(Bloomberg) — Amazon.com Inc. is planning to split its stock for the first time in more than two decades in a move that would spell the end of four-digit stock prices for the biggest U.S. technology companies.
The e-commerce giant plans to boost its outstanding shares by a 20-to-1 ratio, under a plan disclosed late Wednesday, joining other technology giants like Alphabet Inc. and Apple Inc. who have turned to splits to reduce their share prices. That news combined with a $10 billion share-buyback authorization sent Amazon shares up more than 6% to $2,965 in postmarket trading.
An Amazon split has long been the subject of speculation from investors. The company conducted three splits in the two-and-a-half years following its 1997 initial public offering and then halted the practice. The topic occasionally came up at Amazon shareholder meetings but the company hadn’t taken action until now.

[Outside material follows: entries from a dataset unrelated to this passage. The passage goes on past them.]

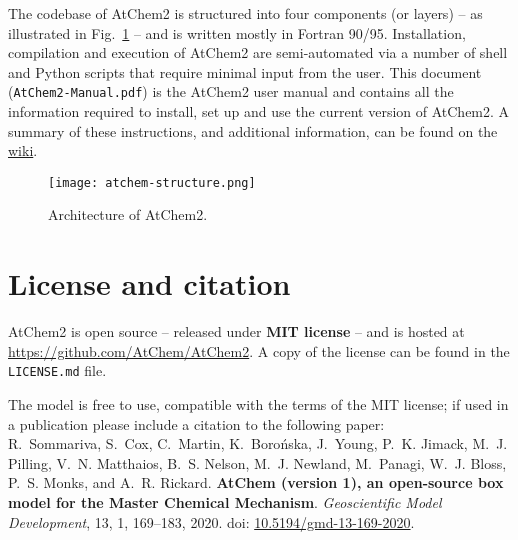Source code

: The codebase of AtChem2 is structured into four components (or layers)
-- as illustrated in Fig.~\ref{fig:atchem-arch} -- and is written
mostly in Fortran 90/95.  Installation, compilation and execution of
AtChem2 are semi-automated via a number of shell and Python scripts
that require minimal input from the user. This document
(\texttt{AtChem2-Manual.pdf}) is the AtChem2 user manual and contains
all the information required to install, set up and use the current
version of AtChem2. A summary of these instructions, and additional
information, can be found on the
\href{https://github.com/AtChem/AtChem2/wiki/}{wiki}.

\begin{figure}[htb]
  \centering
  \texttt{[image: atchem-structure.png]}
  \caption{Architecture of AtChem2.}
  \label{fig:atchem-arch}
\end{figure}

\section{License and citation} \label{sec:license-citation}

AtChem2 is open source -- released under \textbf{MIT license} -- and is hosted
at \href{https://github.com/AtChem/AtChem2}{https://github.com/AtChem/AtChem2}.
A copy of the license can be found in the \texttt{LICENSE.md} file.

The model is free to use, compatible with the terms of the MIT
license; if used in a publication please include a citation to
the following paper:\\

R.~Sommariva, S.~Cox, C.~Martin, K.~Boro{\'n}ska, J.~Young, P.~K. Jimack,
M.~J. Pilling, V.~N. Matthaios, B.~S. Nelson, M.~J. Newland, M.~Panagi,
W.~J. Bloss, P.~S. Monks, and A.~R. Rickard.
\textbf{AtChem (version 1), an open-source box model for the Master Chemical Mechanism}.
\textit{Geoscientific Model Development}, 13, 1, 169--183, 2020.
doi: \href{https://doi.org/10.5194/gmd-13-169-2020}{10.5194/gmd-13-169-2020}.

Share splits had almost disappeared from U.S. stock markets recently, with only two in 2019 compared with 47 splits in the S&P 500 in 2006 and 2007. But Apple and Tesla Inc., brought back the practice after splitting their stocks in 2020.
A lower stock price makes it easier for mom-and-pop traders to buy shares rather than purchase fractional stocks through their brokerage firms.

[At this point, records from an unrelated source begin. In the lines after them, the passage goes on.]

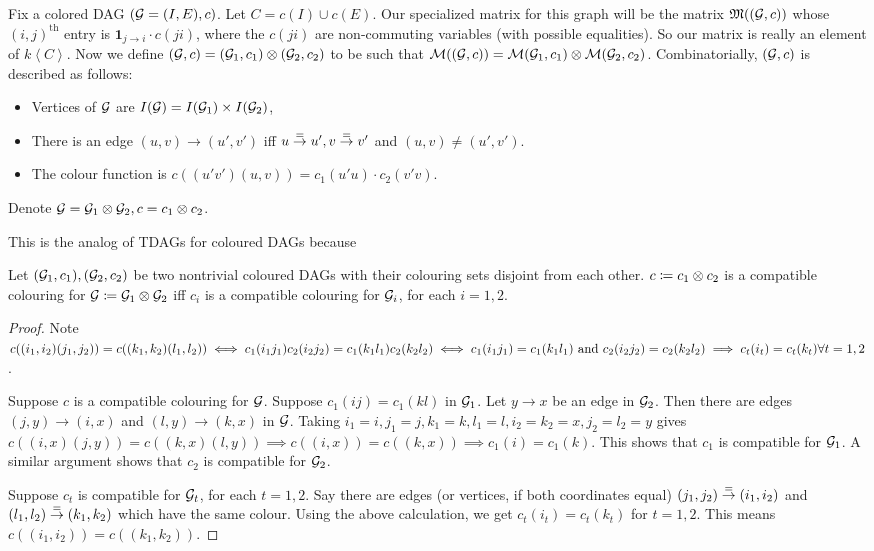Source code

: Fix a colored DAG $({\mathcal{G}} = (I,E),c)$. Let $C = c(I)\cup c(E)$. Our specialized matrix for this graph will be the matrix ${\mathfrak{M}}(({\mathcal{G}},c))$ whose $(i,j)^{\text{th}}$ entry is $\pmb 1_{j\to i}\cdot c(ji)$, where the $c(ji)$ are non-commuting variables (with possible equalities). So our matrix is really an element of $k\left<C\right>$. Now we define $({\mathcal{G}},c) = ({\mathcal{G}}_1,c_1)\otimes ({\mathcal{G}}_2,c_2)$ to be such that ${\mathcal{M}}(({\mathcal{G}},c)) = {\mathcal{M}}({\mathcal{G}}_1,c_1)\otimes {\mathcal{M}}({\mathcal{G}}_2,c_2)$. Combinatorially, $({\mathcal{G}},c)$ is described as follows:
\begin{itemize}[itemsep=0pt]
\item Vertices of ${\mathcal{G}}$ are $I({\mathcal{G}})= I({\mathcal{G}}_1)\times I({\mathcal{G}}_2)$,
\item There is an edge $(u,v)\to (u',v')$ iff $u\stackrel{=}{\to} u', v\stackrel{=}{\to} v'$ and $(u,v)\neq (u',v')$.
\item The colour function is $c((u'v')(u,v)) = c_1(u'u)\cdot c_2(v'v)$.
\end{itemize}
Denote ${\mathcal{G}} = {\mathcal{G}}_1\otimes {\mathcal{G}}_2, c=c_1\otimes c_2$.

This is the analog of TDAGs for coloured DAGs because 
\begin{prop}
Let $({\mathcal{G}}_1,c_1), ({\mathcal{G}}_2,c_2)$ be two nontrivial coloured DAGs with their colouring sets disjoint from each other. $c\coloneqq c_1\otimes c_2$ is a compatible colouring for ${\mathcal{G}}\coloneqq {\mathcal{G}}_1\otimes {\mathcal{G}}_2$ iff $c_i$ is a compatible colouring for ${\mathcal{G}}_i$, for each $i=1,2$.
\end{prop}

\begin{proof}
Note $c((i_1,i_2)(j_1,j_2)) = c((k_1,k_2)(l_1,l_2)) \iff c_1(i_1j_1)c_2(i_2j_2) = c_1(k_1l_1)c_2(k_2l_2) \\\iff c_1(i_1j_1) = c_1(k_1l_1) \text{ and } c_2(i_2j_2) = c_2(k_2l_2)\implies c_t(i_t)=c_t(k_t)\forall t=1,2$.

Suppose $c$ is a compatible colouring for ${\mathcal{G}}$. Suppose $c_1(ij) = c_1(kl)$ in ${\mathcal{G}}_1$. Let $y\to x$ be an edge in ${\mathcal{G}}_2$. Then there are edges $(j,y)\to (i,x)$ and $(l,y)\to (k,x)$ in ${\mathcal{G}}$. Taking $i_1=i, j_1=j, k_1=k, l_1=l, i_2=k_2=x, j_2=l_2=y$ gives $c((i,x)(j,y)) = c((k,x)(l,y)) \implies c((i,x)) = c((k,x))\implies c_1(i) = c_1(k)$. This shows that $c_1$ is compatible for ${\mathcal{G}}_1$. A similar argument shows that $c_2$ is compatible for ${\mathcal{G}}_2$.

Suppose $c_t$ is compatible for ${\mathcal{G}}_t$, for each $t=1,2$. Say there are edges (or vertices, if both coordinates equal) $(j_1,j_2)\stackrel{=}{\to} (i_1,i_2)$ and $(l_1,l_2)\stackrel{=}{\to}(k_1,k_2)$ which have the same colour. Using the above calculation, we get $c_t(i_t) = c_t(k_t)$ for $t=1,2$. This means $c((i_1,i_2)) = c((k_1,k_2))$.
\hfill\end{proof}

The stock split means little to investors and is most likely part of broader compensation changes underway at Amazon since workers feel less slighted if they receive an entire share of stock rather than a fraction of a share, said Michael Pachter, an analyst at Wedbush Securities Inc.
“Stocks that trade for $100 or less have a bigger base of retail investors, but I don’t think that’s why Amazon is doing this,” Pachter said. “It means absolutely nothing except that grandpa can buy little Johnny a share of Amazon stock.”